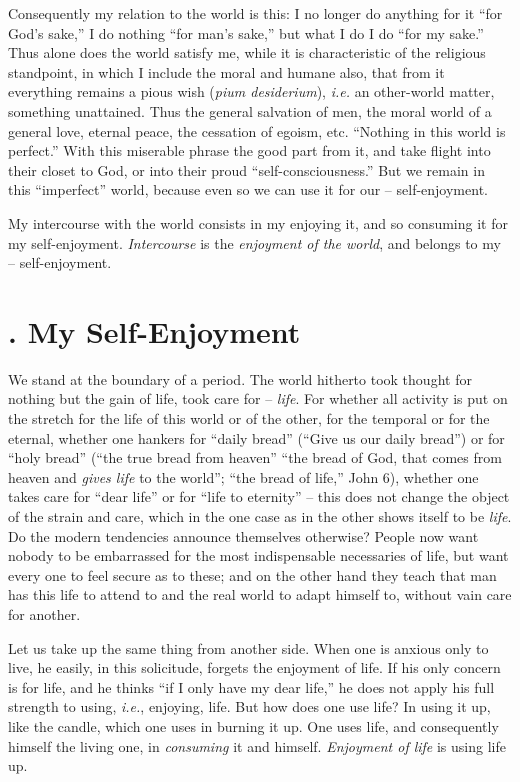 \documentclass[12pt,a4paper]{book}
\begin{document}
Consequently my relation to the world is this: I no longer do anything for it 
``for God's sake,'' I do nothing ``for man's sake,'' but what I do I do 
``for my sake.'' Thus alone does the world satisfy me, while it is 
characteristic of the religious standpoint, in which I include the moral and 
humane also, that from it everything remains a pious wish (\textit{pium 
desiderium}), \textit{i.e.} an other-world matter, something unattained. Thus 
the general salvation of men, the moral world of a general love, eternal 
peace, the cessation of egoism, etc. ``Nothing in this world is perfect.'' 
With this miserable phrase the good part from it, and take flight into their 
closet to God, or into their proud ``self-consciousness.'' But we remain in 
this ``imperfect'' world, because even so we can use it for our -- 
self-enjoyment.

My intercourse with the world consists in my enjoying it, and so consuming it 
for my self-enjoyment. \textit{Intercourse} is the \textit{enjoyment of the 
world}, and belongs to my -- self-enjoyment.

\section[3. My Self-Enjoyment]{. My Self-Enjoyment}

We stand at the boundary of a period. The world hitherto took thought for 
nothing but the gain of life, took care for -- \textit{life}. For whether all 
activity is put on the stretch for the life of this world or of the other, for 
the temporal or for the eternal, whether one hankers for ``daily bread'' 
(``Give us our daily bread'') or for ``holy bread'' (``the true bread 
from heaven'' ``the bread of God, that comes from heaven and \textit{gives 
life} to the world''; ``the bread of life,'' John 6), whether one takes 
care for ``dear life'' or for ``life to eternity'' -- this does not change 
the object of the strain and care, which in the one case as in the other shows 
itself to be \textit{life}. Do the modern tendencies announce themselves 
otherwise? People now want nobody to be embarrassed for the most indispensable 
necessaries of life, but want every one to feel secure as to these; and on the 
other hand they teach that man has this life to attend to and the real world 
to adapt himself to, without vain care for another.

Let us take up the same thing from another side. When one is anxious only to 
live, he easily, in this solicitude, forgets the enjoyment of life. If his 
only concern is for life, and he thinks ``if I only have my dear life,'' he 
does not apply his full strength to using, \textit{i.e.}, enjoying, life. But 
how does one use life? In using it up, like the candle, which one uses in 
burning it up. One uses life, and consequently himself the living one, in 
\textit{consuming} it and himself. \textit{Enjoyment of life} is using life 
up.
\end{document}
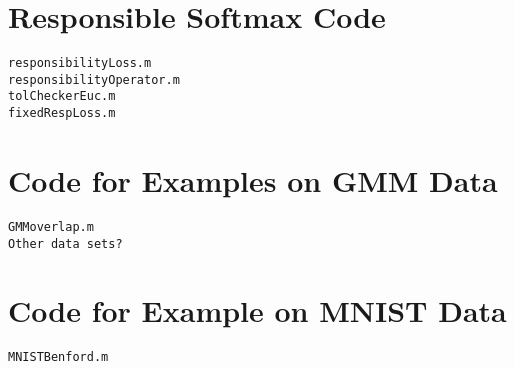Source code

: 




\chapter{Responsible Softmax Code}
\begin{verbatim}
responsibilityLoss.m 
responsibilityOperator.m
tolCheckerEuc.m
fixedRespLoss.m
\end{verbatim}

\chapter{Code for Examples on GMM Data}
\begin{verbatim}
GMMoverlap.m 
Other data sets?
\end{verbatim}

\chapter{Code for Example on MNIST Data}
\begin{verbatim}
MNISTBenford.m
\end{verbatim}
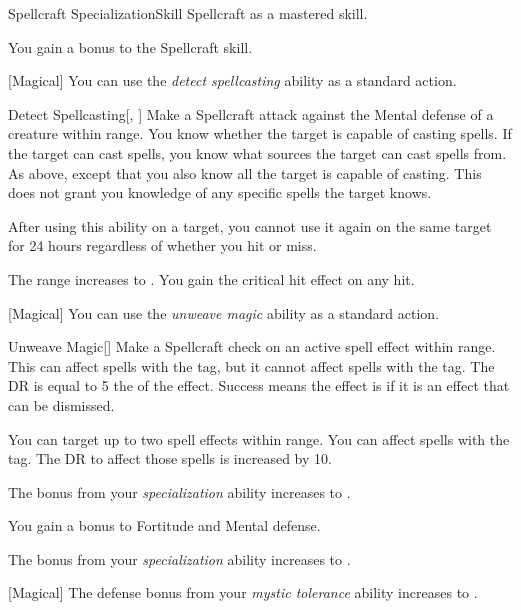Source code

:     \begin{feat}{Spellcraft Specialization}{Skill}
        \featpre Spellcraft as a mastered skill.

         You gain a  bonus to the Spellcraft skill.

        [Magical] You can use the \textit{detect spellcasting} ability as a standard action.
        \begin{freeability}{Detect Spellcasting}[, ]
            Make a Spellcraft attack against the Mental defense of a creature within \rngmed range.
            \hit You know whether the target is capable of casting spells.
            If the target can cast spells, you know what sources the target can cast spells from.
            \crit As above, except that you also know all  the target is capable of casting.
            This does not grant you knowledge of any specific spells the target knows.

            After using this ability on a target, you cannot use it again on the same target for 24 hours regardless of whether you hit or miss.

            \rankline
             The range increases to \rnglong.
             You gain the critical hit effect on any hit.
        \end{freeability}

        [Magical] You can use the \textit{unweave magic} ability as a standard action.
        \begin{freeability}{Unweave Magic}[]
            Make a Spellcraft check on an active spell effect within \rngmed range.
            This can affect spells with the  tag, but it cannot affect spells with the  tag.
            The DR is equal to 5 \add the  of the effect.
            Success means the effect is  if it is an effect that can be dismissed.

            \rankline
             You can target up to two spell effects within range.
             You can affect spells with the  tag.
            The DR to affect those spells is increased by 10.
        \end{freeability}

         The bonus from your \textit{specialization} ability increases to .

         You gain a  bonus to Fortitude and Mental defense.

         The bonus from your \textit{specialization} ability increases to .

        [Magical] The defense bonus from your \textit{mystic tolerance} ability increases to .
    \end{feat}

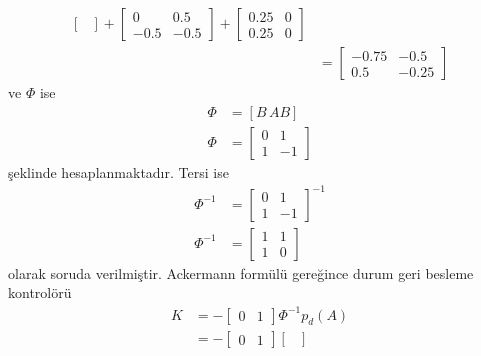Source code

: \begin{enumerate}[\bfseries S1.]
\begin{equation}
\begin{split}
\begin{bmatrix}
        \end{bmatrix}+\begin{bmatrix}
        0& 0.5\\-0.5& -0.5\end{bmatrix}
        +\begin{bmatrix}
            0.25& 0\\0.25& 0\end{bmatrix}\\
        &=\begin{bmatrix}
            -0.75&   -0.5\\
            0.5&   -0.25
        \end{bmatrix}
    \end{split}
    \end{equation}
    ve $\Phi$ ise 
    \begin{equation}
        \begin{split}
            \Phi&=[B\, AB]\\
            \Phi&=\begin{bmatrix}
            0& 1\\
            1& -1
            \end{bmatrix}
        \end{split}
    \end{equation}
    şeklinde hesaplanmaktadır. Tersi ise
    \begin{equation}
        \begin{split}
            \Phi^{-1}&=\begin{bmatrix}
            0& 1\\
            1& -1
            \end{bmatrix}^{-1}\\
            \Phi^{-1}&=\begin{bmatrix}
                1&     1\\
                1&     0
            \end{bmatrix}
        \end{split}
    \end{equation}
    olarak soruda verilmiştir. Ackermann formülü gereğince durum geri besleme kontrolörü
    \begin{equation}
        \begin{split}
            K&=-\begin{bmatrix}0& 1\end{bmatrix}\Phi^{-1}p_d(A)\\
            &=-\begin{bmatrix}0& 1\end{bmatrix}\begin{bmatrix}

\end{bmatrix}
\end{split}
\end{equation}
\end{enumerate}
····················
▸ What to produce:
Give the number of lines in the records above that contain the word "from". Reply with that number alone.

▸ Result for this task:
8